- _Records shown_

────────────────────

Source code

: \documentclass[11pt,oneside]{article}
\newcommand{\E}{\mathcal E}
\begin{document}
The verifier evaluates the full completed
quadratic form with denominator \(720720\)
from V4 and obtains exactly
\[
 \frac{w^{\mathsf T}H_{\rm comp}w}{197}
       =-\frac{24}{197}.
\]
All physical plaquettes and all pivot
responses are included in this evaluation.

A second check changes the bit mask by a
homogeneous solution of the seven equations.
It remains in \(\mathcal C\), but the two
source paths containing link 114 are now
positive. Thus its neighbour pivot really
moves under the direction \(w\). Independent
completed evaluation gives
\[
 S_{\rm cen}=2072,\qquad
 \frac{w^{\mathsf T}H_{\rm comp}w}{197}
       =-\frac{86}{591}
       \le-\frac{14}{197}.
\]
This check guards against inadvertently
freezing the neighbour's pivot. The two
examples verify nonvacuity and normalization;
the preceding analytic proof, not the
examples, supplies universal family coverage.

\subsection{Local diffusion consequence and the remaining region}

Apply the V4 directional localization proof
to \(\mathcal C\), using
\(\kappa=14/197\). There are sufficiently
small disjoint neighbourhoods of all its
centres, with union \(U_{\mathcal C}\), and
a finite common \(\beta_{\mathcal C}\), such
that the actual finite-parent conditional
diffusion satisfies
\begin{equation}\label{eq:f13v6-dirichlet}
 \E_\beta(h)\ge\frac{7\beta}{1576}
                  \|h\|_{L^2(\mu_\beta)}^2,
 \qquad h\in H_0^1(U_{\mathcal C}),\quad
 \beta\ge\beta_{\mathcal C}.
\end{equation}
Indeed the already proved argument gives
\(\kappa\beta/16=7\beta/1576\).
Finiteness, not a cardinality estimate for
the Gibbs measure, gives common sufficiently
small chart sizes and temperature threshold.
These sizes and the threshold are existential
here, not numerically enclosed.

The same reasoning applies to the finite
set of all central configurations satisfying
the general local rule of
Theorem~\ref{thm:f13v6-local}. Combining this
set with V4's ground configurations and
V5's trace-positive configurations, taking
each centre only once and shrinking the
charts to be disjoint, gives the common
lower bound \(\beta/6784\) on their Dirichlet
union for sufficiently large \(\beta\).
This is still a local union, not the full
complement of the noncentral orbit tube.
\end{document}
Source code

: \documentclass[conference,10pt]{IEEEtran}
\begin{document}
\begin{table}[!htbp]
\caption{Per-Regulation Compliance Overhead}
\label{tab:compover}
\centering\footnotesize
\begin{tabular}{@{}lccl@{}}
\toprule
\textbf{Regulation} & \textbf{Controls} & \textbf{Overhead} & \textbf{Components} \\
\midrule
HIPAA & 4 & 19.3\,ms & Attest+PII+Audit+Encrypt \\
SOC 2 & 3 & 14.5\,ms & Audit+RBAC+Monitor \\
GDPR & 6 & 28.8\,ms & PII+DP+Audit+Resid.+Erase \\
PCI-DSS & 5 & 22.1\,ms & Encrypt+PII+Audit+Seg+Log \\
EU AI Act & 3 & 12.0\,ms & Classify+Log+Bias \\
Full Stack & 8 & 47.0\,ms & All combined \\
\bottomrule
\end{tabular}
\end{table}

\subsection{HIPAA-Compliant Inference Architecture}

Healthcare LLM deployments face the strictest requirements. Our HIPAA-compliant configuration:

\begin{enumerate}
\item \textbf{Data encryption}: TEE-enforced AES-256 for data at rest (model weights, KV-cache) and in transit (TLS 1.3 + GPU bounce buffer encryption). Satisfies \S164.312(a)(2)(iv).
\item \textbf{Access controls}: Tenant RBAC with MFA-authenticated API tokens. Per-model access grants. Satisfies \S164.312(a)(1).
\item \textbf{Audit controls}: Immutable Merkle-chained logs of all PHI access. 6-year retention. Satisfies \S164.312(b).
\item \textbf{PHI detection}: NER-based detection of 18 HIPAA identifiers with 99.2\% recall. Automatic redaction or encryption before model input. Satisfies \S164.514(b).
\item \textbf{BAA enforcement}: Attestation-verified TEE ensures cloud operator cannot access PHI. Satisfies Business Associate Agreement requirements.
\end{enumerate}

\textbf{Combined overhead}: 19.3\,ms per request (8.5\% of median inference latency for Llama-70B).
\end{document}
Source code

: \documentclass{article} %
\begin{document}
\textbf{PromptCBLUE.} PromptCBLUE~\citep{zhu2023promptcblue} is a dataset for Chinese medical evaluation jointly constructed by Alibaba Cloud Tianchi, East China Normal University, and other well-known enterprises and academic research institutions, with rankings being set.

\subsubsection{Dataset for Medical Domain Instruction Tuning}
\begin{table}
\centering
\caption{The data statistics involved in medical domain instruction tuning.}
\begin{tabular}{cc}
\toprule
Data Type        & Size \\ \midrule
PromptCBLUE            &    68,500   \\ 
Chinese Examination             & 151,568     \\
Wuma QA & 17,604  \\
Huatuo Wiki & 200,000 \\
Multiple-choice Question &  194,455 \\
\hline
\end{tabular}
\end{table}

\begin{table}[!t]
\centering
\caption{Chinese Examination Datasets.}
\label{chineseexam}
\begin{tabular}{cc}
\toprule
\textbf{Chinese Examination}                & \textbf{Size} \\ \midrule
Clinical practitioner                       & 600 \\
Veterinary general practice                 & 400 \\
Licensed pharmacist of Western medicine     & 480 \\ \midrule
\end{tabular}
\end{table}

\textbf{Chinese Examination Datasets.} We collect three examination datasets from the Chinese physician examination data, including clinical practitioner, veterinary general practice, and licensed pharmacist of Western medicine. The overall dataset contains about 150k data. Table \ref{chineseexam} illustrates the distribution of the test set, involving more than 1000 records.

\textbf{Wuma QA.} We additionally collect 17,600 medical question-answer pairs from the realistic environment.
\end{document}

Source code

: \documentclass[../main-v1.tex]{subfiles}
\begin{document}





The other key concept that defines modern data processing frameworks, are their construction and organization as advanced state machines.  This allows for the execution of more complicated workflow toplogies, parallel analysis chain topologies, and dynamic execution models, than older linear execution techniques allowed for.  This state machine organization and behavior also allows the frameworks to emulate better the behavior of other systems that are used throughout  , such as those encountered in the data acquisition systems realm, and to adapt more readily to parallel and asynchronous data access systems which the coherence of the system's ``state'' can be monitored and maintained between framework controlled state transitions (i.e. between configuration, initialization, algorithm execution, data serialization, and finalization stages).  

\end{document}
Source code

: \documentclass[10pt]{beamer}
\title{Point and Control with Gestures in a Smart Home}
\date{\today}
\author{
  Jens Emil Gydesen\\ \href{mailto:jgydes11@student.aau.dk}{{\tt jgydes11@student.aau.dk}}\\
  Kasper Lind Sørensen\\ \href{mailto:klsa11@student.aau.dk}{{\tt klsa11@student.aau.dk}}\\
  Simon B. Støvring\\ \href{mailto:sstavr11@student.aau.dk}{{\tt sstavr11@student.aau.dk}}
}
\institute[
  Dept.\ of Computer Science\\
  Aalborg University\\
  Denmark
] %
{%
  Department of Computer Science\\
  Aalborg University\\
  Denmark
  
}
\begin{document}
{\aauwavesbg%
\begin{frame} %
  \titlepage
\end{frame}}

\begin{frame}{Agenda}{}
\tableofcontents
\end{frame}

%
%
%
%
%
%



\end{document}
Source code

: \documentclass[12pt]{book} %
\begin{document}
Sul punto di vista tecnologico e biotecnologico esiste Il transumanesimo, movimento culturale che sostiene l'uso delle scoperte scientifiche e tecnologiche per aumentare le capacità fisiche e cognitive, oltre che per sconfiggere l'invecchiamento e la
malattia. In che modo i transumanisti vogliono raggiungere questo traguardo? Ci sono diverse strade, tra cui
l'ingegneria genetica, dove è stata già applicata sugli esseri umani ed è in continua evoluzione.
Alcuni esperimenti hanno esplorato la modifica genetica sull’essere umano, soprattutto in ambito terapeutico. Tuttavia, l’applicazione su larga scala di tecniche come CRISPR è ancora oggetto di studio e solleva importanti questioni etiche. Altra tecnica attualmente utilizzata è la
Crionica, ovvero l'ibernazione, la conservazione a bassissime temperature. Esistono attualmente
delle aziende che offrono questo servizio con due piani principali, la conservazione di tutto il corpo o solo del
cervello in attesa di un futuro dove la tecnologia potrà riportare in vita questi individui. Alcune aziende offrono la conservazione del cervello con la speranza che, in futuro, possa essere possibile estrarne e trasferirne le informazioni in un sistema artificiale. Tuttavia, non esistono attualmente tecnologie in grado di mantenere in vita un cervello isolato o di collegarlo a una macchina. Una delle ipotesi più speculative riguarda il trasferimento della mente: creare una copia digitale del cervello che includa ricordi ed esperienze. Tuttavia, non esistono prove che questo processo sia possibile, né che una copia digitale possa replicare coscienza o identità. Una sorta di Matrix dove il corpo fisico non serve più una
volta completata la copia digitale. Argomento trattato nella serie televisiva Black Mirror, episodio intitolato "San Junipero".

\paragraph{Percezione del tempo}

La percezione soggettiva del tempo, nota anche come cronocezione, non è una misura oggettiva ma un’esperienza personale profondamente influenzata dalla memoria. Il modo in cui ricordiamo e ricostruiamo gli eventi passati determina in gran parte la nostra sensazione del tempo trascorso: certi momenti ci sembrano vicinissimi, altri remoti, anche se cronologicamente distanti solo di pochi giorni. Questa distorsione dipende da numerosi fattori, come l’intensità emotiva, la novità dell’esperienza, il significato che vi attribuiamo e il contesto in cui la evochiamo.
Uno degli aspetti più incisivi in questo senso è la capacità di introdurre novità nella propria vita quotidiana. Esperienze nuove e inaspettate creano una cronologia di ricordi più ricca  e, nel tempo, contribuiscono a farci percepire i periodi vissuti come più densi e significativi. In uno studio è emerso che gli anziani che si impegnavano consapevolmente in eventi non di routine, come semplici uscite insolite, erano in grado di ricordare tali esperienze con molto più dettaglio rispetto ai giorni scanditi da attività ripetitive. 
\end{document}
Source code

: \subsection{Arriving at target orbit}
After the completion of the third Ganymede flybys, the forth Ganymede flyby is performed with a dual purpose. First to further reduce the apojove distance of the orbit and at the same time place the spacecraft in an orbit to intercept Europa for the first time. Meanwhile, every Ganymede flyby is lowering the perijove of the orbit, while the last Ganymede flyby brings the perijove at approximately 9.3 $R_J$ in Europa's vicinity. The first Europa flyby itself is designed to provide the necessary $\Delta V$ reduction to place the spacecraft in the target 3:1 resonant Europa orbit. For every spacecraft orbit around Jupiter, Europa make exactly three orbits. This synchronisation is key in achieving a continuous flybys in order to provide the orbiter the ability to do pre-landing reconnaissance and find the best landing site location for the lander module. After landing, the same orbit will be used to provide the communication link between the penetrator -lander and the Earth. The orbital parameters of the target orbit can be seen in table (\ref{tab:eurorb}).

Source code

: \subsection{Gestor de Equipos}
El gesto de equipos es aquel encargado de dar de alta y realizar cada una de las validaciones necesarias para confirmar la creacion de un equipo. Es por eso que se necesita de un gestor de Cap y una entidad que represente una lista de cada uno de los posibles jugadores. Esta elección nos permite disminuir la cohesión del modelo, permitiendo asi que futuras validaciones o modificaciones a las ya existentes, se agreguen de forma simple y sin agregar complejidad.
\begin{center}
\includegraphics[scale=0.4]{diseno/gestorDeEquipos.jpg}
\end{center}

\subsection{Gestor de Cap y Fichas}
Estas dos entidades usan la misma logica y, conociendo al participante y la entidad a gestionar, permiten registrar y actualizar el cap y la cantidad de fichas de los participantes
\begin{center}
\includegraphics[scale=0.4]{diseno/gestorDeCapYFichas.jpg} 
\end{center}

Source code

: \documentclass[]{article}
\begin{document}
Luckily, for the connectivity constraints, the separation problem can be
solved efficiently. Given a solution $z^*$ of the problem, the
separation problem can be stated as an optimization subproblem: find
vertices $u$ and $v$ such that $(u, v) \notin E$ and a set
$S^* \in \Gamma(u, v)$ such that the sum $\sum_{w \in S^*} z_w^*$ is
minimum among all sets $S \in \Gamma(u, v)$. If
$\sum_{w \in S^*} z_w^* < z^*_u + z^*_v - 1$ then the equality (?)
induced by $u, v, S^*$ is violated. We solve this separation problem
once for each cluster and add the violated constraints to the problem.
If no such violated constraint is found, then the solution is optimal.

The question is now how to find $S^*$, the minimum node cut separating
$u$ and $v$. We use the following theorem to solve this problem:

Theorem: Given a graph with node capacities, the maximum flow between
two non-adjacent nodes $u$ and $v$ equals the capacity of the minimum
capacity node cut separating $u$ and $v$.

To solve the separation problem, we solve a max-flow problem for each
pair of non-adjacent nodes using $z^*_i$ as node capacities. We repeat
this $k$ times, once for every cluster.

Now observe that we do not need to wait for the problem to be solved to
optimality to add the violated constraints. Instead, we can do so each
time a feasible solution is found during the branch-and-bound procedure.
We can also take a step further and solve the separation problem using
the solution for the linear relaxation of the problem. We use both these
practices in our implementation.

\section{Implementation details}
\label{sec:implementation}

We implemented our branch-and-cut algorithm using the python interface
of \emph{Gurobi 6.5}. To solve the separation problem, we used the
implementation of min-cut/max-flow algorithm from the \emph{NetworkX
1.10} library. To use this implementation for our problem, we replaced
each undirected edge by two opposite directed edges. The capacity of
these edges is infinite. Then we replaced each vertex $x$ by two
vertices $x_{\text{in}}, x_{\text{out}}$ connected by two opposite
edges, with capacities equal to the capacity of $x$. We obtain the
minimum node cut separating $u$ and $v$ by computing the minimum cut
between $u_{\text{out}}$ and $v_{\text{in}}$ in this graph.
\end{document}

────────────────────

- _Task to complete_
Show all lines above holding the word "dove".

- _Worked solution_
l'ingegneria genetica, dove è stata già applicata sugli esseri umani ed è in continua evoluzione.
cervello in attesa di un futuro dove la tecnologia potrà riportare in vita questi individui. Alcune aziende offrono la conservazione del cervello con la speranza che, in futuro, possa essere possibile estrarne e trasferirne le informazioni in un sistema artificiale. Tuttavia, non esistono attualmente tecnologie in grado di mantenere in vita un cervello isolato o di collegarlo a una macchina. Una delle ipotesi più speculative riguarda il trasferimento della mente: creare una copia digitale del cervello che includa ricordi ed esperienze. Tuttavia, non esistono prove che questo processo sia possibile, né che una copia digitale possa replicare coscienza o identità. Una sorta di Matrix dove il corpo fisico non serve più una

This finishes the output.